There is no contract that requires you to consume the entire bottle(s), or a guarantee that you will only drink three-quarters. The contract is settled at a later time. The core of this contract is that all can clearly see what was consumed, and there can be little dispute as the actual quantities and therefore the final bill.

I have seen computer systems contracts with just that type of resolution built into the contract. 

Many years ago, I was asked to look at a contract that had such a true-up clause in it. The computer vendor had estimated that a certain level of computing power (mainframes) would be required, while the client estimated a lower amount would be required. In the days before on-demand cloud infrastructure, computing power came in "boxes" of defined "MIPS"(Millions of Instructions per Second - a quaint concept to us today). You got the whole box, or no box. The vendor believed that a certain number of "boxes" would be needed, while the client thought otherwise.

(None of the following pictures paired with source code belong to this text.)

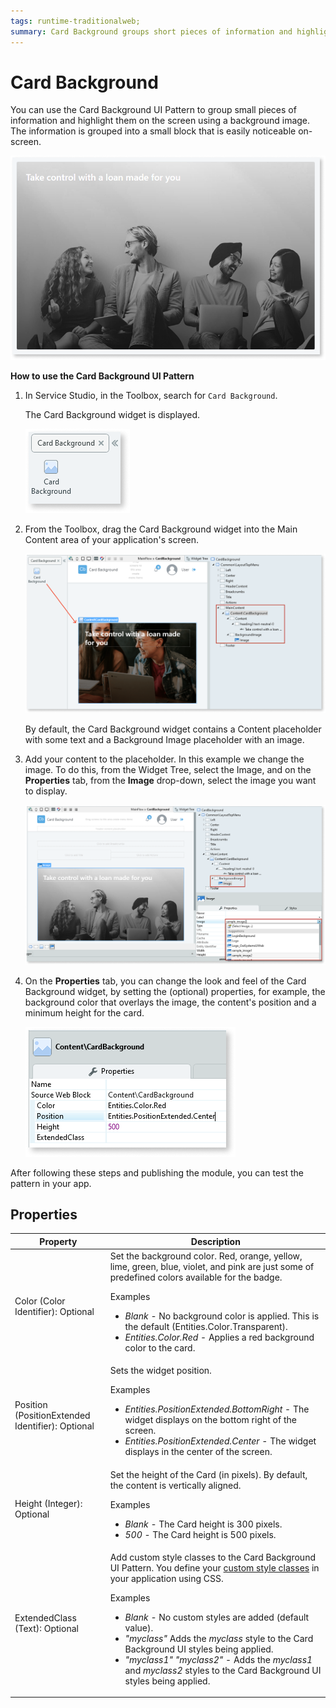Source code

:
 ```yaml
---
tags: runtime-traditionalweb; 
summary: Card Background groups short pieces of information and highlights them on the screen while providing additional relevance by using a background image.
---
```


# Card Background

You can use the Card Background UI Pattern to group small pieces of information and highlight them on the screen using a background image. The information is grouped into a small block that is easily noticeable on-screen. 

![](<images/cardbackground-1-ss.png>)


**How to use the Card Background UI Pattern**

1. In Service Studio, in the Toolbox, search for `Card Background`.

    The Card Background widget is displayed.

    ![](<images/cardbackground-2-ss.png>)
    
1. From the Toolbox, drag the Card Background widget into the Main Content area of your application's screen.

    ![](<images/cardbackground-3-ss.png>)

    By default, the Card Background widget contains a Content placeholder with some text and a Background Image placeholder with an image. 

1. Add your content to the placeholder. In this example we change the image. To do this, from the Widget Tree, select the Image, and on the **Properties** tab, from the **Image** drop-down, select the image you want to display. 

    ![](<images/cardbackground-4-ss.png>)

1. On the **Properties** tab, you can change the look and feel of the Card Background widget, by setting the (optional) properties, for example, the background color that overlays the image, the content's position and a minimum height for the card.

    ![](<images/cardbackground-5-ss.png>)

After following these steps and publishing the module, you can test the pattern in your app. 

## Properties

|**Property** | **Description** | 
|---|---|
| Color (Color Identifier): Optional  | Set the background color. Red, orange, yellow, lime, green, blue, violet, and pink are just some of predefined colors available for the badge. <p>Examples <ul><li>_Blank_ - No background color is applied. This is the default (Entities.Color.Transparent).</li><li>_Entities.Color.Red_ - Applies a red background color to the card.</li></ul></p> | 
| Position (PositionExtended Identifier): Optional| Sets the widget position. <p>Examples</p><ul><li>_Entities.PositionExtended.BottomRight_ - The widget displays on the bottom right of the screen. </li><li>_Entities.PositionExtended.Center_ - The widget displays in the center of the screen. </li></ul> |  
| Height (Integer): Optional | Set the height of the Card (in pixels). By default, the content is vertically aligned. <p>Examples</p><ul><li>_Blank_ - The Card height is 300 pixels. </li><li>_500_ - The Card height is 500 pixels. </li></ul>| 
| ExtendedClass (Text): Optional  |  Add custom style classes to the Card Background UI Pattern. You define your [custom style classes](../../../look-feel/css.md) in your application using CSS.<p>Examples</p><ul><li>_Blank_ - No custom styles are added (default value).</li><li>_"myclass"_ Adds the _myclass_ style to the Card Background UI styles being applied.</li><li>_"myclass1" "myclass2"_ - Adds the _myclass1_ and _myclass2_ styles to the Card Background UI styles being applied. </li></ul> |



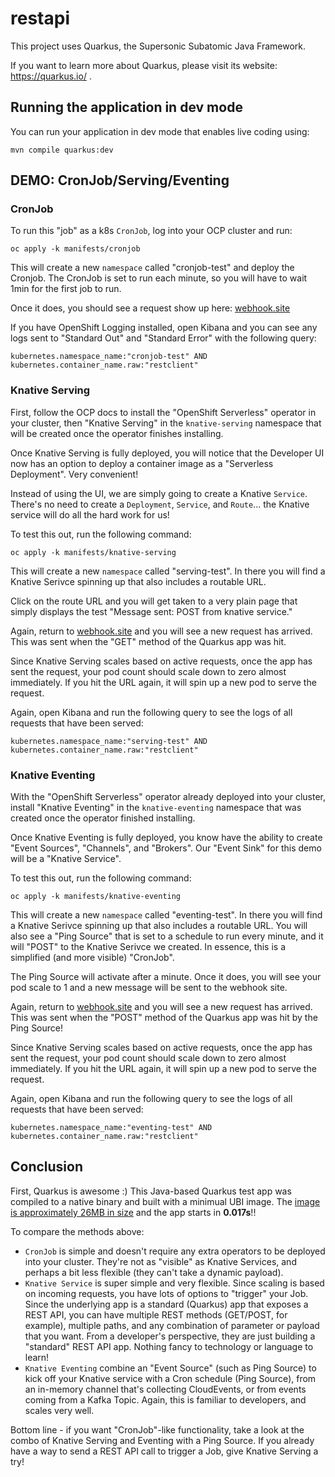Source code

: # restapi

This project uses Quarkus, the Supersonic Subatomic Java Framework.

If you want to learn more about Quarkus, please visit its website: https://quarkus.io/ .

## Running the application in dev mode

You can run your application in dev mode that enables live coding using:
```shell script
mvn compile quarkus:dev
```

## DEMO: CronJob/Serving/Eventing

### CronJob

To run this "job" as a k8s `CronJob`, log into your OCP cluster and run:

```
oc apply -k manifests/cronjob
```

This will create a new `namespace` called "cronjob-test" and deploy the Cronjob.  The CronJob is set to run each minute, so you will have to wait 1min for the first job to run.

Once it does, you should see a request show up here: [webhook.site](https://webhook.site/#!/c832c74a-4418-4393-8915-3cb468562e87/7d4bf37f-e754-44ea-bb3c-b10acc345d22)

If you have OpenShift Logging installed, open Kibana and you can see any logs sent to "Standard Out" and "Standard Error" with the following query:

```
kubernetes.namespace_name:"cronjob-test" AND kubernetes.container_name.raw:"restclient"
```

### Knative Serving

First, follow the OCP docs to install the "OpenShift Serverless" operator in your cluster, then "Knative Serving" in the `knative-serving` namespace that will be created once the operator finishes installing.

Once Knative Serving is fully deployed, you will notice that the Developer UI now has an option to deploy a container image as a "Serverless Deployment".  Very convenient!

Instead of using the UI, we are simply going to create a Knative `Service`.  There's no need to create a `Deployment`, `Service`, and `Route`... the Knative service will do all the hard work for us!

To test this out, run the following command:

```
oc apply -k manifests/knative-serving
```

This will create a new `namespace` called "serving-test".  In there you will find a Knative Serivce spinning up that also includes a routable URL.

Click on the route URL and you will get taken to a very plain page that simply displays the test "Message sent: POST from knative service."

Again, return to [webhook.site](https://webhook.site/#!/c832c74a-4418-4393-8915-3cb468562e87/7d4bf37f-e754-44ea-bb3c-b10acc345d22) and you will see a new request has arrived.  This was sent when the "GET" method of the Quarkus app was hit.  

Since Knative Serving scales based on active requests, once the app has sent the request, your pod count should scale down to zero almost immediately.  If you hit the URL again, it will spin up a new pod to serve the request.

Again, open Kibana and run the following query to see the logs of all requests that have been served:

```
kubernetes.namespace_name:"serving-test" AND kubernetes.container_name.raw:"restclient"
```

### Knative Eventing

With the "OpenShift Serverless" operator already deployed into your cluster, install "Knative Eventing" in the `knative-eventing` namespace that was created once the operator finished installing.

Once Knative Eventing is fully deployed, you know have the ability to create "Event Sources", "Channels", and "Brokers".  Our "Event Sink" for this demo will be a "Knative Service".

To test this out, run the following command:

```
oc apply -k manifests/knative-eventing
```

This will create a new `namespace` called "eventing-test".  In there you will find a Knative Serivce spinning up that also includes a routable URL. You will also see a "Ping Source" that is set to a schedule to run every minute, and it will "POST" to the Knative Serivce we created.  In essence, this is a simplified (and more visible) "CronJob".

The Ping Source will activate after a minute.  Once it does, you will see your pod scale to 1 and a new message will be sent to the webhook site.

Again, return to [webhook.site](https://webhook.site/#!/c832c74a-4418-4393-8915-3cb468562e87/7d4bf37f-e754-44ea-bb3c-b10acc345d22) and you will see a new request has arrived.  This was sent when the "POST" method of the Quarkus app was hit by the Ping Source!

Since Knative Serving scales based on active requests, once the app has sent the request, your pod count should scale down to zero almost immediately.  If you hit the URL again, it will spin up a new pod to serve the request.

Again, open Kibana and run the following query to see the logs of all requests that have been served:

```
kubernetes.namespace_name:"eventing-test" AND kubernetes.container_name.raw:"restclient"
```

## Conclusion

First, Quarkus is awesome :) This Java-based Quarkus test app was compiled to a native binary and built with a minimual UBI image.  The [image is approximately 26MB in size](https://quay.io/repository/pittar/restclient?tab=tags) and the app starts in **0.017s**!!

To compare the methods above:

* `CronJob` is simple and doesn't require any extra operators to be deployed into your cluster.  They're not as "visible" as Knative Services, and perhaps a bit less flexible (they can't take a dynamic payload).
*  `Knative Service` is super simple and very flexible.  Since scaling is based on incoming requests, you have lots of options to "trigger" your Job.  Since the underlying app is a standard (Quarkus) app that exposes a REST API, you can have multiple REST methods (GET/POST, for example), multiple paths, and any combination of parameter or payload that you want.  From a developer's perspective, they are just building a "standard" REST API app.  Nothing fancy to technology or language to learn!
* `Knative Eventing` combine an "Event Source" (such as Ping Source) to kick off your Knative service with a Cron schedule (Ping Source), from an in-memory channel that's collecting CloudEvents, or from events coming from a Kafka Topic.  Again, this is familiar to developers, and scales very well.

Bottom line - if you want "CronJob"-like functionality, take a look at the combo of Knative Serving and Eventing with a Ping Source.  If you already have a way to send a REST API call to trigger a Job, give Knative Serving a try!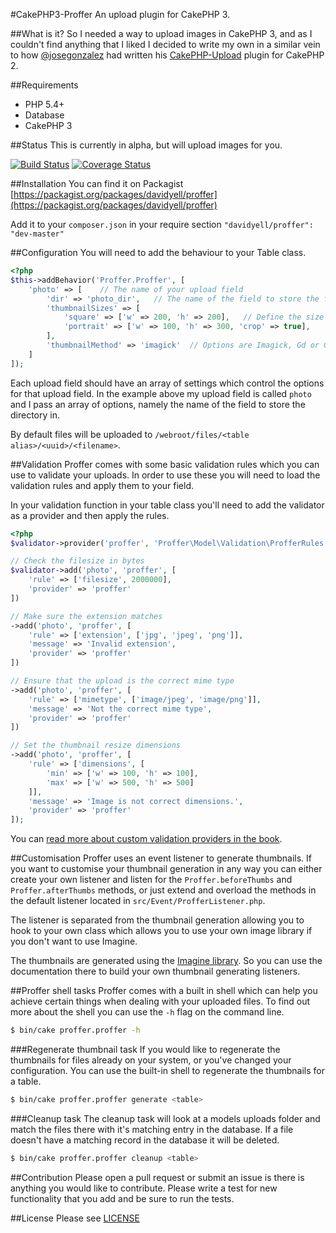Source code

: #CakePHP3-Proffer
An upload plugin for CakePHP 3.

##What is it?
So I needed a way to upload images in CakePHP 3, and as I couldn't find anything that I liked I decided to write my own 
in a similar vein to how [@josegonzalez](https://github.com/josegonzalez) had written his 
[CakePHP-Upload](https://github.com/josegonzalez/cakephp-upload) plugin for CakePHP 2.

##Requirements
* PHP 5.4+
* Database
* CakePHP 3

##Status
This is currently in alpha, but will upload images for you.

[![Build Status](https://travis-ci.org/davidyell/CakePHP3-Proffer.svg?branch=master)](https://travis-ci.org/davidyell/CakePHP3-Proffer)
[![Coverage Status](https://coveralls.io/repos/davidyell/CakePHP3-Proffer/badge.png)](https://coveralls.io/r/davidyell/CakePHP3-Proffer)

##Installation
You can find it on Packagist [https://packagist.org/packages/davidyell/proffer](https://packagist.org/packages/davidyell/proffer)

Add it to your `composer.json` in your require section `"davidyell/proffer": "dev-master"`

##Configuration
You will need to add the behaviour to your Table class.

```php
<?php
$this->addBehavior('Proffer.Proffer', [
	'photo' => [	// The name of your upload field
		'dir' => 'photo_dir',	// The name of the field to store the folder
		'thumbnailSizes' => [
			'square' => ['w' => 200, 'h' => 200],	// Define the size and prefix of your thumbnails
			'portrait' => ['w' => 100, 'h' => 300, 'crop' => true],		// Crop will crop the image as well as resize it
		],
		'thumbnailMethod' => 'imagick'	// Options are Imagick, Gd or Gmagick
	]
]);
```

Each upload field should have an array of settings which control the options for that upload field. In the example 
above my upload field is called `photo` and I pass an array of options, namely the name of the field to store the 
directory in.

By default files will be uploaded to `/webroot/files/<table alias>/<uuid>/<filename>`.

##Validation
Proffer comes with some basic validation rules which you can use to validate your uploads. In order to use these you 
will need to load the validation rules and apply them to your field.

In your validation function in your table class you'll need to add the validator as a provider and then apply the rules.

```php
<?php
$validator->provider('proffer', 'Proffer\Model\Validation\ProfferRules');

// Check the filesize in bytes
$validator->add('photo', 'proffer', [
	'rule' => ['filesize', 2000000],
	'provider' => 'proffer'
])

// Make sure the extension matches
->add('photo', 'proffer', [
	'rule' => ['extension', ['jpg', 'jpeg', 'png']],
	'message' => 'Invalid extension',
	'provider' => 'proffer'
])

// Ensure that the upload is the correct mime type
->add('photo', 'proffer', [
	'rule' => ['mimetype', ['image/jpeg', 'image/png']],
	'message' => 'Not the correct mime type',
	'provider' => 'proffer'
])

// Set the thumbnail resize dimensions
->add('photo', 'proffer', [
	'rule' => ['dimensions', [
		'min' => ['w' => 100, 'h' => 100],
		'max' => ['w' => 500, 'h' => 500]
	]],
	'message' => 'Image is not correct dimensions.',
	'provider' => 'proffer'
]);
```

You can [read more about custom validation providers in the book](http://book.cakephp.org/3.0/en/core-libraries/validation.html#adding-validation-providers).

##Customisation
Proffer uses an event listener to generate thumbnails. If you want to customise your thumbnail generation in any way 
you can either create your own listener and listen for the `Proffer.beforeThumbs` and `Proffer.afterThumbs` methods, or
just extend and overload the methods in the default listener located in `src/Event/ProfferListener.php`.

The listener is separated from the thumbnail generation allowing you to hook to your own class which allows you to use
your own image library if you don't want to use Imagine.

The thumbnails are generated using the [Imagine library](http://imagine.readthedocs.org/en/latest/index.html). So you can
use the documentation there to build your own thumbnail generating listeners.

##Proffer shell tasks
Proffer comes with a built in shell which can help you achieve certain things when dealing with your uploaded files. To 
find out more about the shell you can use the `-h` flag on the command line.

```bash
$ bin/cake proffer.proffer -h
```

###Regenerate thumbnail task
If you would like to regenerate the thumbnails for files already on your system, or you've changed your configuration. You
can use the built-in shell to regenerate the thumbnails for a table.

```bash
$ bin/cake proffer.proffer generate <table>
```

###Cleanup task
The cleanup task will look at a models uploads folder and match the files there with it's matching entry in the 
database. If a file doesn't have a matching record in the database it will be deleted.

```bash
$ bin/cake proffer.proffer cleanup <table>
```

##Contribution
Please open a pull request or submit an issue is there is anything you would like to contribute. Please write a test for 
new functionality that you add and be sure to run the tests.

##License
Please see [LICENSE](LICENSE)
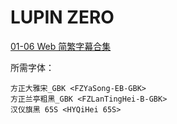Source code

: # LUPIN ZERO

[01-06 Web 简繁字幕合集](https://github.com/Nekomoekissaten-SUB/Nekomoekissaten-Storage/releases/download/subtitle_pkg/LUPIN_ZERO_Web_zho.7z)

所需字体：
```
方正大雅宋_GBK <FZYaSong-EB-GBK>
方正兰亭粗黑_GBK <FZLanTingHei-B-GBK>
汉仪旗黑 65S <HYQiHei 65S>
```

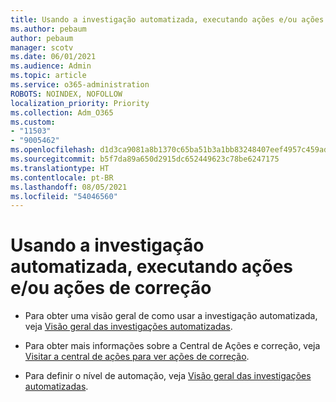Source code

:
 ```yaml
---
title: Usando a investigação automatizada, executando ações e/ou ações de correção
ms.author: pebaum
author: pebaum
manager: scotv
ms.date: 06/01/2021
ms.audience: Admin
ms.topic: article
ms.service: o365-administration
ROBOTS: NOINDEX, NOFOLLOW
localization_priority: Priority
ms.collection: Adm_O365
ms.custom:
- "11503"
- "9005462"
ms.openlocfilehash: d1d3ca9081a8b1370c65ba51b3a1bb83248407eef4957c459adf836e4573a0af
ms.sourcegitcommit: b5f7da89a650d2915dc652449623c78be6247175
ms.translationtype: HT
ms.contentlocale: pt-BR
ms.lasthandoff: 08/05/2021
ms.locfileid: "54046560"
---
```

# <a name="using-automated-investigation-executing-actions-andor-remediation-actions"></a>Usando a investigação automatizada, executando ações e/ou ações de correção

- Para obter uma visão geral de como usar a investigação automatizada, veja [Visão geral das investigações automatizadas](/microsoft-365/security/defender-endpoint/automated-investigations).

- Para obter mais informações sobre a Central de Ações e correção, veja [Visitar a central de ações para ver ações de correção](/security/defender-endpoint/auto-investigation-action-center).

- Para definir o nível de automação, veja [Visão geral das investigações automatizadas](/microsoft-365/security/defender-endpoint/automated-investigations).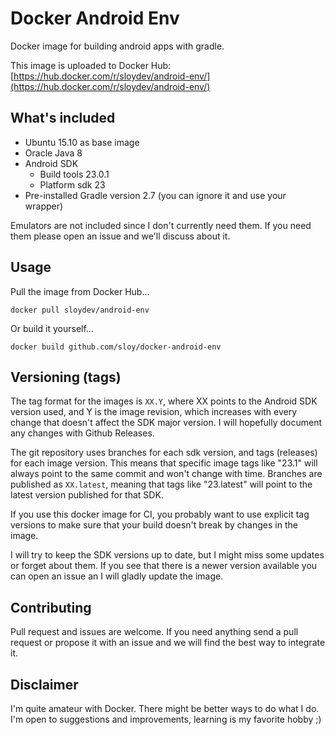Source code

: # Docker Android Env
Docker image for building android apps with gradle.

This image is uploaded to Docker Hub: [https://hub.docker.com/r/sloydev/android-env/](https://hub.docker.com/r/sloydev/android-env/)

## What's included
- Ubuntu 15.10 as base image
- Oracle Java 8
- Android SDK
  - Build tools 23.0.1
  - Platform sdk 23 
- Pre-installed Gradle version 2.7 (you can ignore it and use your wrapper)

Emulators are not included since I don't currently need them. If you need them please open an issue and we'll discuss about it.

## Usage
Pull the image from Docker Hub...
```
docker pull sloydev/android-env
```

Or build it yourself...
```
docker build github.com/sloy/docker-android-env
```

## Versioning (tags)
The tag format for the images is `XX.Y`, where XX points to the Android SDK version used, and Y is the image revision, which increases with every change that doesn't affect the SDK major version. I will hopefully document any changes with Github Releases.

The git repository uses branches for each sdk version, and tags (releases) for each image version. This means that specific image tags like "23.1" will always point to the same commit and won't change with time. Branches are published as `XX.latest`, meaning that tags like "23.latest" will point to the latest version published for that SDK.

If you use this docker image for CI, you probably want to use explicit tag versions to make sure that your build doesn't break by changes in the image.

I will try to keep the SDK versions up to date, but I might miss some updates or forget about them. If you see that there is a newer version available you can open an issue an I will gladly update the image.

## Contributing
Pull request and issues are welcome. If you need anything send a pull request or propose it with an issue and we will find the best way to integrate it.

## Disclaimer
I'm quite amateur with Docker. There might be better ways to do what I do. I'm open to suggestions and improvements, learning is my favorite hobby ;)
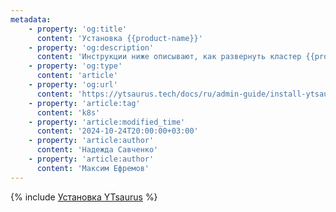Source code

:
 ```yaml
---
metadata:
    - property: 'og:title'
      content: 'Установка {{product-name}}'
    - property: 'og:description'
      content: 'Инструкции ниже описывают, как развернуть кластер {{product-name}} в Kubernetes, используя оператор, а также как запустить {{product-name}} UI из helm-чарта.'
    - property: 'og:type'
      content: 'article'
    - property: 'og:url'
      content: 'https://ytsaurus.tech/docs/ru/admin-guide/install-ytsaurus'
    - property: 'article:tag'
      content: 'k8s'
    - property: 'article:modified_time'
      content: '2024-10-24T20:00:00+03:00'
    - property: 'article:author'
      content: 'Надежда Савченко'
    - property: 'article:author'
      content: 'Максим Ефремов'
---
```


{% include [Установка YTsaurus](../_includes/admin-guide/install-ytsaurus.md) %}
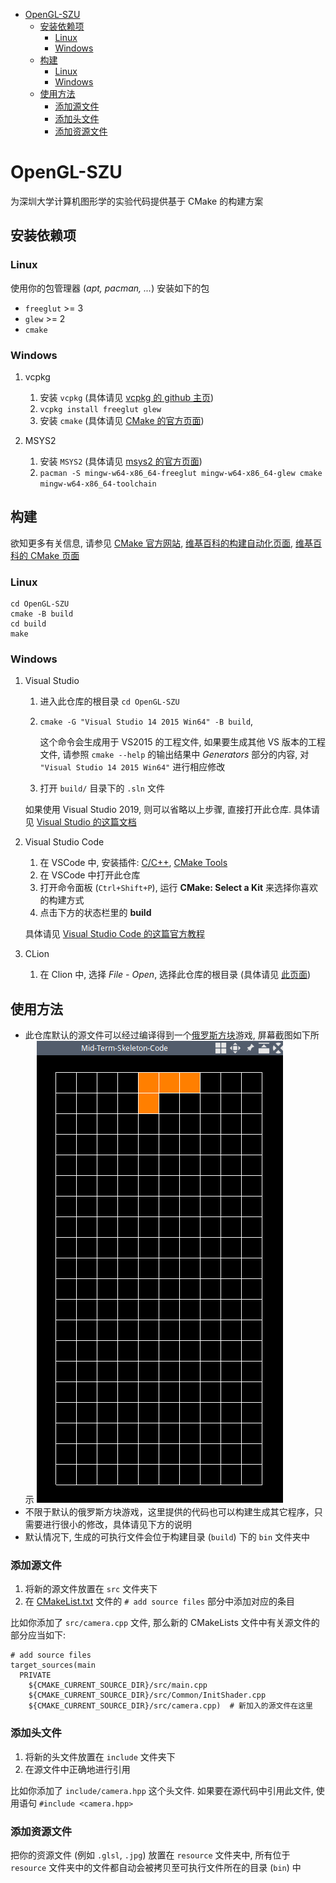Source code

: -   [OpenGL-SZU](#opengl-szu)
    -   [安装依赖项](#安装依赖项)
        -   [Linux](#linux)
        -   [Windows](#windows)
    -   [构建](#构建)
        -   [Linux](#linux-1)
        -   [Windows](#windows-1)
    -   [使用方法](#使用方法)
        -   [添加源文件](#添加源文件)
        -   [添加头文件](#添加头文件)
        -   [添加资源文件](#添加资源文件)

OpenGL-SZU
==========

为深圳大学计算机图形学的实验代码提供基于 CMake 的构建方案

安装依赖项
----------

### Linux

使用你的包管理器 (*apt, pacman, ...*) 安装如下的包

-   `freeglut` \>= 3
-   `glew` \>= 2
-   `cmake`

### Windows

1.  vcpkg

    1.  安装 `vcpkg` (具体请见 [vcpkg 的 github
        主页](https://github.com/microsoft/vcpkg))
    2.  `vcpkg install freeglut glew`
    3.  安装 `cmake` (具体请见 [CMake
        的官方页面](https://cmake.org/download/))

2.  MSYS2

    1.  安装 `MSYS2` (具体请见 [msys2
        的官方页面](https://www.msys2.org/))
    2.  `pacman -S mingw-w64-x86_64-freeglut mingw-w64-x86_64-glew cmake mingw-w64-x86_64-toolchain`

构建
----

欲知更多有关信息, 请参见 [CMake 官方网站](https://cmake.org),
[维基百科的构建自动化页面](https://en.wikipedia.org/wiki/Build_automation),
[维基百科的 CMake 页面](https://en.wikipedia.org/wiki/CMake)

### Linux

``` {.bash}
cd OpenGL-SZU
cmake -B build
cd build
make
```

### Windows

1.  Visual Studio

    1.  进入此仓库的根目录 `cd OpenGL-SZU`

    2.  `cmake -G "Visual Studio 14 2015 Win64" -B build`,

        这个命令会生成用于 VS2015 的工程文件, 如果要生成其他 VS
        版本的工程文件, 请参照 `cmake --help` 的输出结果中 *Generators*
        部分的内容, 对 `"Visual Studio 14 2015 Win64"` 进行相应修改

    3.  打开 `build/` 目录下的 `.sln` 文件

    如果使用 Visual Studio 2019, 则可以省略以上步骤, 直接打开此仓库.
    具体请见 [Visual Studio
    的这篇文档](https://docs.microsoft.com/en-us/cpp/build/cmake-projects-in-visual-studio?view=vs-2019)

2.  Visual Studio Code

    1.  在 VSCode 中, 安装插件:
        [C/C++](https://marketplace.visualstudio.com/items?itemName=ms-vscode.cpptools),
        [CMake
        Tools](https://marketplace.visualstudio.com/items?itemName=ms-vscode.cmake-tools)
    2.  在 VSCode 中打开此仓库
    3.  打开命令面板 (`Ctrl+Shift+P`), 运行 **CMake: Select a Kit**
        来选择你喜欢的构建方式
    4.  点击下方的状态栏里的 **build**

    具体请见 [Visual Studio Code
    的这篇官方教程](https://code.visualstudio.com/docs/cpp/cmake-linux)

3.  CLion

    1.  在 Clion 中, 选择 *File - Open*, 选择此仓库的根目录 (具体请见
        [此页面](https://www.jetbrains.com/help/clion/creating-new-project-from-scratch.html#open-prj))

使用方法
--------

-   此仓库默认的源文件可以经过编译得到一个[俄罗斯方块](https://en.wikipedia.org/wiki/Tetris)游戏,
    屏幕截图如下所示 ![](./readme-img/tetris-screenshot.png)
-   不限于默认的俄罗斯方块游戏，这里提供的代码也可以构建生成其它程序，只需要进行很小的修改，具体请见下方的说明
-   默认情况下, 生成的可执行文件会位于构建目录 (`build`) 下的 `bin`
    文件夹中

### 添加源文件

1.  将新的源文件放置在 `src` 文件夹下
2.  在 [CMakeList.txt](./CMakeLists.txt) 文件的 `# add source files`
    部分中添加对应的条目

比如你添加了 `src/camera.cpp` 文件, 那么新的 CMakeLists
文件中有关源文件的部分应当如下:

``` {.cmake}
# add source files
target_sources(main
  PRIVATE
    ${CMAKE_CURRENT_SOURCE_DIR}/src/main.cpp
    ${CMAKE_CURRENT_SOURCE_DIR}/src/Common/InitShader.cpp
    ${CMAKE_CURRENT_SOURCE_DIR}/src/camera.cpp)  # 新加入的源文件在这里
```

### 添加头文件

1.  将新的头文件放置在 `include` 文件夹下
2.  在源文件中正确地进行引用

比如你添加了 `include/camera.hpp` 这个头文件.
如果要在源代码中引用此文件, 使用语句 `#include <camera.hpp>`

### 添加资源文件

把你的资源文件 (例如 `.glsl`, `.jpg`) 放置在 `resource` 文件夹中,
所有位于 `resource` 文件夹中的文件都自动会被拷贝至可执行文件所在的目录
(`bin`) 中
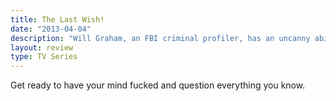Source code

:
 ```yaml
---
title: The Last Wish!
date: "2013-04-04"
description: "Will Graham, an FBI criminal profiler, has an uncanny ability to sympathise with Dr Hannibal Lecter, a forensic psychiatrist. However, he is unaware that he is a cannibal."
layout: review
type: TV Series
---
```


Get ready to have your mind fucked and question everything you know.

The system was of too much importance however, to allow for the implementation of inadequate computing power, and so both partied agreed to install enough to ensure smooth functioning. The vendor was adamant that their estimates were right, so insisted that the total amount of processing power be installed.

Through the negotiations, a final difference of $18 million was arrived at, out of a total contract value of approximately $80 million. The parties agreed then, as is not uncommon, to split the difference three ways.

1. The client agreed to pay $6 million.
2. The vendor agreed to discount $6 million.
3. The parties agreed to review system usage at the end a year, and split the remaining $6 million based on the actual usage.

Makes perfect sense, if the actual usage can be measured and recorded, and if monitoring and system optimisation are in place on the client side. Like the line on the bottle, the utilisation level could be measured and a line drawn across the capacity of the systems.

Unfortunately, the client failed to put in place the monitoring. As a former mainframe systems capacity planner, I knew what monitoring would be required, and I knew exactly how the vendor would demonstrate that the application actually did require the full amount of computing capacity that was originally estimated. I had, in fact, worked for that vendor.

As the IT Auditor, I recommended that the monitoring should be put in place, and provided guidance on what and how to perform that monitoring. I also recommended that such monitoring should be performed on an ongoing basis, so that management could track how much of the $6 million they would "owe" at any given month-end, so that system optimisation could be performed. 

Nothing happened.

Again, in three months, I recommended that the monitoring be put in place. Again nothing was done. All the while the clock was ticking down to the performance date, and it was looking like the $6 million would be owed to the vendor.

Having received no response from the CIO, and in fact, having been told by the CIO that Internal Audit really didn't know what it was talking about, that Internal Audit knew nothing about IT, and that IT auditors were a particularly incompetent bunch, we felt there was no option but to escalate. A one-page memo was prepared and sent to the CEO (the same CEO who sent a two-page memo to all managers telling them that all correspondence to him should be in one-page memo form) outlining quickly the situation, and the (lack of) response from the CIO.

The result: After an independent review of IS's work lasting all of one day, the CIO was fired, and new negotiations were opened with the vendor, and a pre-emptive agreement was reached that saw the client pay the vendor $3 million. The vendor forgave the other $3 million.

Ultimately all agreed that they would not be able to draw a line on the bottle that each party would agree to, so it would have been almost impossible to agree exactly how much had been consumed.

But failure to implement basic monitoring and management cost the company $3 million that they should not have needed to pay.